A second problem common to most optimisation problems is vast changes in sensitivity of the objective function to perturbations in different model parameters. This is mainly a practical problem caused by the limited precision of floating point representations of the parameters and objective function on computer systems.

The initialisation values of the parameters can also be of greatly differing sizes, which are not necessarily related to the typical expected variation in the parameters e.g. A coordinate for the fit of a direct beam mark may have a starting value of around 2000.0, but typically change by a several tenths of a pixel, whereas it's height might be of a similar initial value but change by a few hundred units, and the initial standard deviations of the Gaussian profiles modelling the peak may be of the order of a pixel, also with a typical variation of a few tenths of a pixel.
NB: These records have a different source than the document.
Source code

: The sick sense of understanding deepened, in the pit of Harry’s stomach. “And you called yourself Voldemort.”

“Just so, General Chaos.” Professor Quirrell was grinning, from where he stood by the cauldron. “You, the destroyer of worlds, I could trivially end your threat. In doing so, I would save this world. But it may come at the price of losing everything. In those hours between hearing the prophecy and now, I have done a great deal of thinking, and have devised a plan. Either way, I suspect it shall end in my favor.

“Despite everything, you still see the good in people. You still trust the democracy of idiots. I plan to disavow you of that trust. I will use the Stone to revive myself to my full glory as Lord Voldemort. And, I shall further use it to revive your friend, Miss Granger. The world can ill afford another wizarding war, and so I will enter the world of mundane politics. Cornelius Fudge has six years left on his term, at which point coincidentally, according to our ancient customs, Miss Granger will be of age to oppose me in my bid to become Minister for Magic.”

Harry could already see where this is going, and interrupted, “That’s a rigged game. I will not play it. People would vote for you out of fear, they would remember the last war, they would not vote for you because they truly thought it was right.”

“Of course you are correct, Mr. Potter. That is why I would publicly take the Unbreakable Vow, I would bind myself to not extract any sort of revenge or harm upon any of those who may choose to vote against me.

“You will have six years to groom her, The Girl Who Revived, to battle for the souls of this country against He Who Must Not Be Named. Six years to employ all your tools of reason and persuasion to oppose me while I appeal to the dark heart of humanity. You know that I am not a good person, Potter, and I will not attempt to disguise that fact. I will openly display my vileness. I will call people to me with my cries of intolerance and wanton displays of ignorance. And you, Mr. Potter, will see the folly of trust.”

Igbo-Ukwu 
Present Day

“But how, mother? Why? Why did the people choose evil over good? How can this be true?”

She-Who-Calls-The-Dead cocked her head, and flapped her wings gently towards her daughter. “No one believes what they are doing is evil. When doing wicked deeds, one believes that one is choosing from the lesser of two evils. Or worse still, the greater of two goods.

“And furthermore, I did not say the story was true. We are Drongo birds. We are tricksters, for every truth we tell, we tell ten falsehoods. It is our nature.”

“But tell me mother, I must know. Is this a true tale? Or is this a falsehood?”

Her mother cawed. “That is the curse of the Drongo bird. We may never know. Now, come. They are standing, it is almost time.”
Whilst the values of the model parameter value changes are not known precisely, it is possible to estimate the magnitude of such changes with sufficient accuracy that a scaling transformation may be applied to the parameter values prior to the optimisation algorithm so that they all have approximately similar values. The inverse transformation is applied before calculation of the objective function. This allows the sensitivity of the objective function to be roughly equal to perturbations in the values of any of the parameters.

If ${\bf v}_i$ is the vector of parameter values at iteration i, so ${\bf v}_1$ is the vector of initialisation values, ${\bf C}$ is the diagonal matrix of typical sizes by which each parameter is expected to change, ${\bf p}_i$ is the vector of scaled parameter values which the minimisation algorithm sees at each iteration, and ${\bf s}$ is a translation vector between the scaled parameter values and un-scaled values, then all the initial scaled parameter values are set to an initial constant vector ${\bf t}$, and the translations are all set to ${\bf v}_1$. The scaled parameter values ${\bf p}$ are related to the un-scaled values by the following equation:

$${\bf p}_i = {\bf C}^{-1}({\bf v}_i - {\bf s}) + {\bf t}$$ (1)
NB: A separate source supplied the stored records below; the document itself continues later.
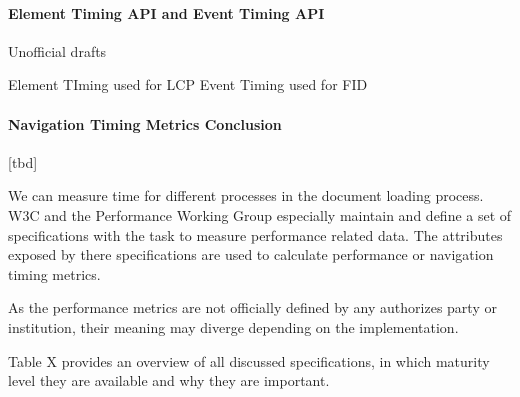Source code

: 


\paragraph{Element Timing API and Event Timing API}

Unofficial drafts




Element TIming used for LCP
Event Timing used for FID







\paragraph{Navigation Timing Metrics Conclusion}

[tbd]

We can measure time for different processes in the document loading process.
W3C and the Performance Working Group especially maintain and define a set of specifications with the task to measure performance related data.
The attributes exposed by there specifications are used to calculate performance or navigation timing metrics.

As the performance metrics are not officially defined by any authorizes party or institution, their meaning may diverge depending on the implementation.

Table X provides an overview of all discussed specifications, in which maturity level they are available and why they are important.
The un-scaled parameter values are calculated from the scaled values by the following equation:

$${\bf v}_i = {\bf C} ({\bf p}_i - {\bf t}) + {\bf s}$$ (2)

These scaling relationships allow all the initial minimisation parameters to start with the same value, and to be equally sensitive to perturbations in their values. This form has been adopted to avoid the minimisation parameters having values close to zero.

For general function fitting default values are provided automatically for the typical change sizes c and these are usually quite adequate. These values may nevertheless be individually set by the user.

All scaled parameters are set initially to 100.0 and the scaling means that the typical variation of the scaled values is $\pm 1.0$ unit. This parameter transformation together with care taken in calculating the objective function allows all operations to be performed using single precision (32-bit) arithmetic with no evidence of numerical instability.